Exercise description
Please return only the lines from the one holding "De esos 122.000" through the one holding "millones de habitantes", exactly as they appear in the records below, both ends included.
== Segment start ==
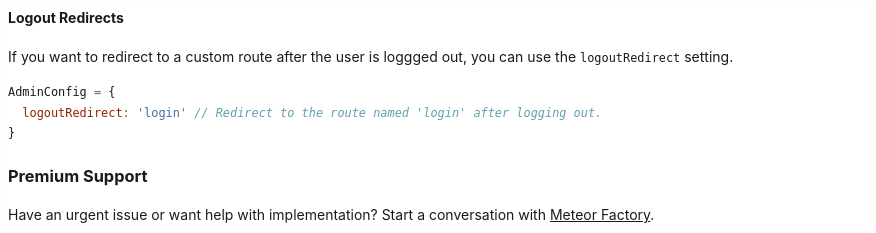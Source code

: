 #### Logout Redirects ####

If you want to redirect to a custom route after the user is loggged out, you can use the `logoutRedirect` setting.

```javascript
AdminConfig = {
  logoutRedirect: 'login' // Redirect to the route named 'login' after logging out.
}
```

### Premium Support ###
Have an urgent issue or want help with implementation? Start a conversation with [Meteor Factory](http://meteorfactory.io).
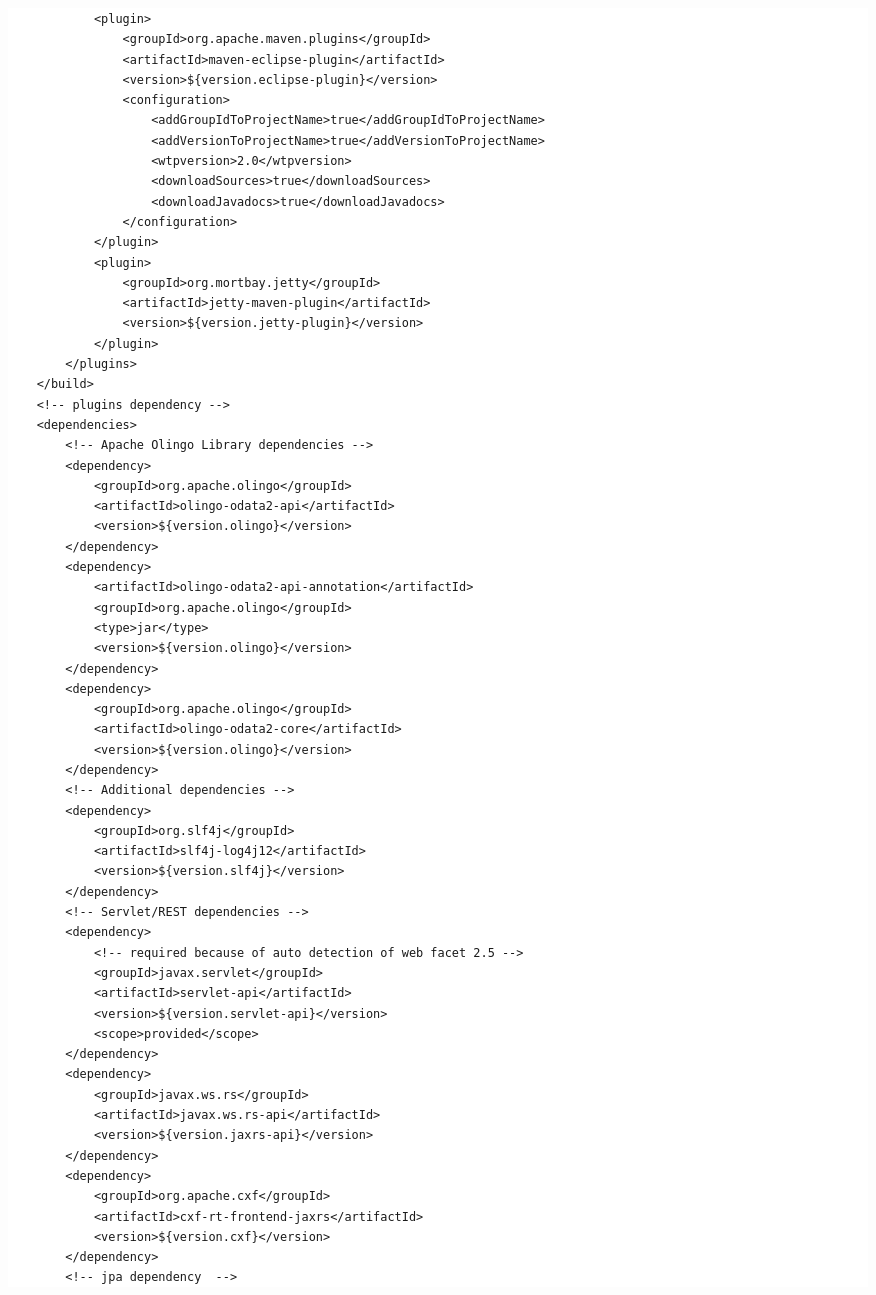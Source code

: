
 ```<project xmlns="http://maven.apache.org/POM/4.0.0" xmlns:xsi="http://www.w3.org/2001/XMLSchema-instance"
            <plugin>
                <groupId>org.apache.maven.plugins</groupId>
                <artifactId>maven-eclipse-plugin</artifactId>
                <version>${version.eclipse-plugin}</version>
                <configuration>
                    <addGroupIdToProjectName>true</addGroupIdToProjectName>
                    <addVersionToProjectName>true</addVersionToProjectName>
                    <wtpversion>2.0</wtpversion>
                    <downloadSources>true</downloadSources>
                    <downloadJavadocs>true</downloadJavadocs>
                </configuration>
            </plugin>
            <plugin>
                <groupId>org.mortbay.jetty</groupId>
                <artifactId>jetty-maven-plugin</artifactId>
                <version>${version.jetty-plugin}</version>
            </plugin>
        </plugins>
    </build>
    <!-- plugins dependency -->
    <dependencies>
        <!-- Apache Olingo Library dependencies -->
        <dependency>
            <groupId>org.apache.olingo</groupId>
            <artifactId>olingo-odata2-api</artifactId>
            <version>${version.olingo}</version>
        </dependency>
        <dependency>
            <artifactId>olingo-odata2-api-annotation</artifactId>
            <groupId>org.apache.olingo</groupId>
            <type>jar</type>
            <version>${version.olingo}</version>
        </dependency>
        <dependency>
            <groupId>org.apache.olingo</groupId>
            <artifactId>olingo-odata2-core</artifactId>
            <version>${version.olingo}</version>
        </dependency>
        <!-- Additional dependencies -->
        <dependency>
            <groupId>org.slf4j</groupId>
            <artifactId>slf4j-log4j12</artifactId>
            <version>${version.slf4j}</version>
        </dependency>
        <!-- Servlet/REST dependencies -->
        <dependency>
            <!-- required because of auto detection of web facet 2.5 -->
            <groupId>javax.servlet</groupId>
            <artifactId>servlet-api</artifactId>
            <version>${version.servlet-api}</version>
            <scope>provided</scope>
        </dependency>
        <dependency>
            <groupId>javax.ws.rs</groupId>
            <artifactId>javax.ws.rs-api</artifactId>
            <version>${version.jaxrs-api}</version>
        </dependency>
        <dependency>
            <groupId>org.apache.cxf</groupId>
            <artifactId>cxf-rt-frontend-jaxrs</artifactId>
            <version>${version.cxf}</version>
        </dependency>
        <!-- jpa dependency  -->
```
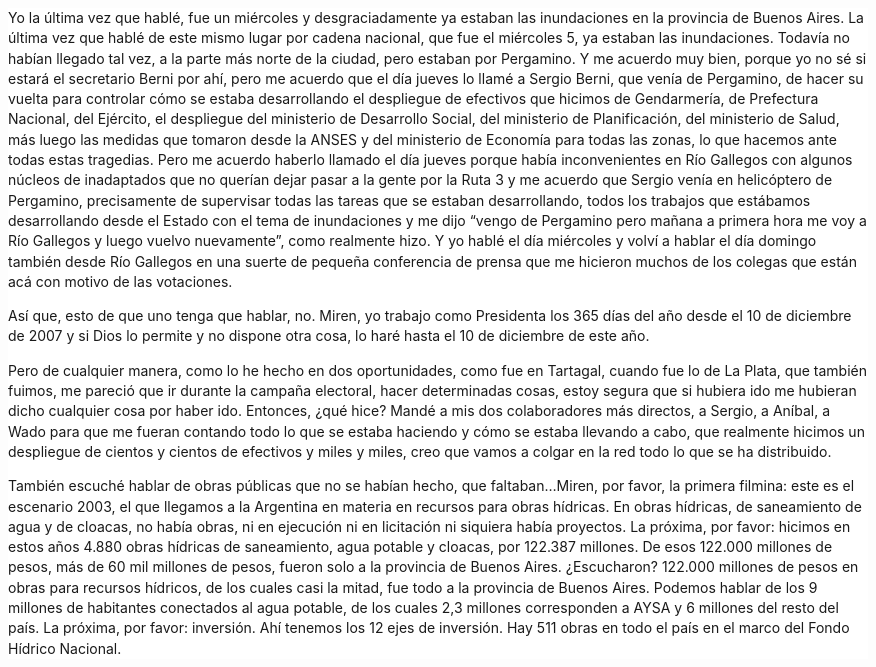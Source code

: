 Yo la última vez que hablé, fue un miércoles y desgraciadamente ya
estaban las inundaciones en la provincia de Buenos Aires. La última vez
que hablé de este mismo lugar por cadena nacional, que fue el miércoles
5, ya estaban las inundaciones. Todavía no habían llegado tal vez, a la
parte más norte de la ciudad, pero estaban por Pergamino. Y me acuerdo
muy bien, porque yo no sé si estará el secretario Berni por ahí, pero me
acuerdo que el día jueves lo llamé a Sergio Berni, que venía de
Pergamino, de hacer su vuelta para controlar cómo se estaba
desarrollando el despliegue de efectivos que hicimos de Gendarmería, de
Prefectura Nacional, del Ejército, el despliegue del ministerio de
Desarrollo Social, del ministerio de Planificación, del ministerio de
Salud, más luego las medidas que tomaron desde la ANSES y del ministerio
de Economía para todas las zonas, lo que hacemos ante todas estas
tragedias. Pero me acuerdo haberlo llamado el día jueves porque había
inconvenientes en Río Gallegos con algunos núcleos de inadaptados que no
querían dejar pasar a la gente por la Ruta 3 y me acuerdo que Sergio
venía en helicóptero de Pergamino, precisamente de supervisar todas las
tareas que se estaban desarrollando, todos los trabajos que estábamos
desarrollando desde el Estado con el tema de inundaciones y me dijo
“vengo de Pergamino pero mañana a primera hora me voy a Río Gallegos y
luego vuelvo nuevamente”, como realmente hizo. Y yo hablé el día
miércoles y volví a hablar el día domingo también desde Río Gallegos en
una suerte de pequeña conferencia de prensa que me hicieron muchos de
los colegas que están acá con motivo de las votaciones.

Así que, esto de que uno tenga que hablar, no. Miren, yo trabajo como
Presidenta los 365 días del año desde el 10 de diciembre de 2007 y si
Dios lo permite y no dispone otra cosa, lo haré hasta el 10 de diciembre
de este año.

Pero de cualquier manera, como lo he hecho en dos oportunidades, como
fue en Tartagal, cuando fue lo de La Plata, que también fuimos, me
pareció que ir durante la campaña electoral, hacer determinadas cosas,
estoy segura que si hubiera ido me hubieran dicho cualquier cosa por
haber ido. Entonces, ¿qué hice? Mandé a mis dos colaboradores más
directos, a Sergio, a Aníbal, a Wado para que me fueran contando todo lo
que se estaba haciendo y cómo se estaba llevando a cabo, que realmente
hicimos un despliegue de cientos y cientos de efectivos y miles y miles,
creo que vamos a colgar en la red todo lo que se ha distribuido.

También escuché hablar de obras públicas que no se habían hecho, que
faltaban…Miren, por favor, la primera filmina: este es el escenario
2003, el que llegamos a la Argentina en materia en recursos para obras
hídricas. En obras hídricas, de saneamiento de agua y de cloacas, no
había obras, ni en ejecución ni en licitación ni siquiera había
proyectos. La próxima, por favor: hicimos en estos años 4.880 obras
hídricas de saneamiento, agua potable y cloacas, por 122.387 millones.
De esos 122.000 millones de pesos, más de 60 mil millones de pesos,
fueron solo a la provincia de Buenos Aires. ¿Escucharon? 122.000
millones de pesos en obras para recursos hídricos, de los cuales casi la
mitad, fue todo a la provincia de Buenos Aires. Podemos hablar de los 9
millones de habitantes conectados al agua potable, de los cuales 2,3
millones corresponden a AYSA y 6 millones del resto del país. La
próxima, por favor: inversión. Ahí tenemos los 12 ejes de inversión. Hay
511 obras en todo el país en el marco del Fondo Hídrico Nacional.
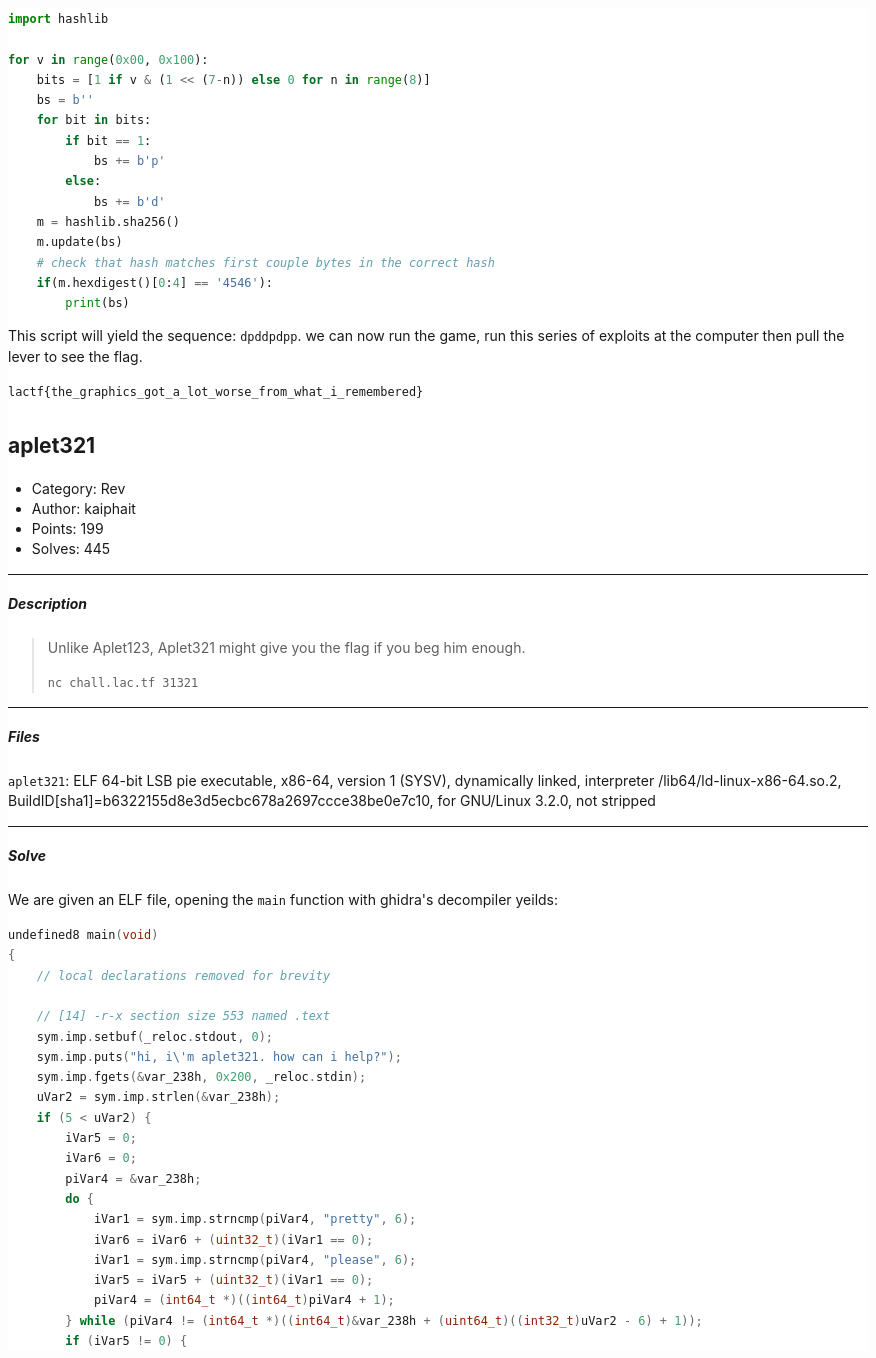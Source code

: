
 ```python
import hashlib

for v in range(0x00, 0x100):
    bits = [1 if v & (1 << (7-n)) else 0 for n in range(8)]
    bs = b''
    for bit in bits:
        if bit == 1:
            bs += b'p'
        else:
            bs += b'd'
    m = hashlib.sha256()
    m.update(bs)
    # check that hash matches first couple bytes in the correct hash
    if(m.hexdigest()[0:4] == '4546'):
        print(bs)
```

This script will yield the sequence: `dpddpdpp`. we can now run the game, run this series of exploits at the computer then pull the lever to see the flag.

`lactf{the_graphics_got_a_lot_worse_from_what_i_remembered}`

## aplet321
+ Category: Rev
+ Author: kaiphait
+ Points: 199
+ Solves: 445
***
##### Description
> Unlike Aplet123, Aplet321 might give you the flag if you beg him enough.
>
> `nc chall.lac.tf 31321`
***
##### Files
`aplet321`: ELF 64-bit LSB pie executable, x86-64, version 1 (SYSV), dynamically linked, interpreter /lib64/ld-linux-x86-64.so.2, BuildID[sha1]=b6322155d8e3d5ecbc678a2697ccce38be0e7c10, for GNU/Linux 3.2.0, not stripped
***
##### Solve
We are given an ELF file, opening the `main` function with ghidra's decompiler yeilds:
```c
undefined8 main(void)
{
    // local declarations removed for brevity
        
    // [14] -r-x section size 553 named .text
    sym.imp.setbuf(_reloc.stdout, 0);
    sym.imp.puts("hi, i\'m aplet321. how can i help?");
    sym.imp.fgets(&var_238h, 0x200, _reloc.stdin);
    uVar2 = sym.imp.strlen(&var_238h);
    if (5 < uVar2) {
        iVar5 = 0;
        iVar6 = 0;
        piVar4 = &var_238h;
        do {
            iVar1 = sym.imp.strncmp(piVar4, "pretty", 6);
            iVar6 = iVar6 + (uint32_t)(iVar1 == 0);
            iVar1 = sym.imp.strncmp(piVar4, "please", 6);
            iVar5 = iVar5 + (uint32_t)(iVar1 == 0);
            piVar4 = (int64_t *)((int64_t)piVar4 + 1);
        } while (piVar4 != (int64_t *)((int64_t)&var_238h + (uint64_t)((int32_t)uVar2 - 6) + 1));
        if (iVar5 != 0) {
```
== Segment end ==
Task answer
De esos 122.000 millones de pesos, más de 60 mil millones de pesos,
fueron solo a la provincia de Buenos Aires. ¿Escucharon? 122.000
millones de pesos en obras para recursos hídricos, de los cuales casi la
mitad, fue todo a la provincia de Buenos Aires. Podemos hablar de los 9
millones de habitantes conectados al agua potable, de los cuales 2,3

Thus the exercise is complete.